- Work instructions: Could the records below be restated word for word, without a single picture?

(Stored entries)
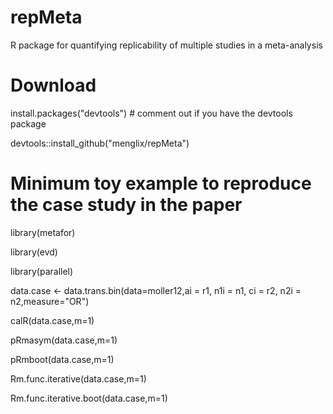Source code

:# repMeta
R package for quantifying replicability of multiple studies in a meta-analysis

# Download
install.packages("devtools") # comment out if you have the devtools package

devtools::install_github("menglix/repMeta")

# Minimum toy example to reproduce the case study in the paper
library(metafor)

library(evd)

library(parallel)

data.case <- data.trans.bin(data=moller12,ai = r1, n1i = n1, ci = r2, n2i = n2,measure="OR")

calR(data.case,m=1)

pRmasym(data.case,m=1)

pRmboot(data.case,m=1)

Rm.func.iterative(data.case,m=1)

Rm.func.iterative.boot(data.case,m=1)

- Reply:
Source code

:# repMeta
R package for quantifying replicability of multiple studies in a meta-analysis

# Download
install.packages("devtools") # comment out if you have the devtools package

devtools::install_github("menglix/repMeta")

# Minimum toy example to reproduce the case study in the paper
library(metafor)

library(evd)

library(parallel)

data.case <- data.trans.bin(data=moller12,ai = r1, n1i = n1, ci = r2, n2i = n2,measure="OR")

calR(data.case,m=1)

pRmasym(data.case,m=1)

pRmboot(data.case,m=1)

Rm.func.iterative(data.case,m=1)

Rm.func.iterative.boot(data.case,m=1)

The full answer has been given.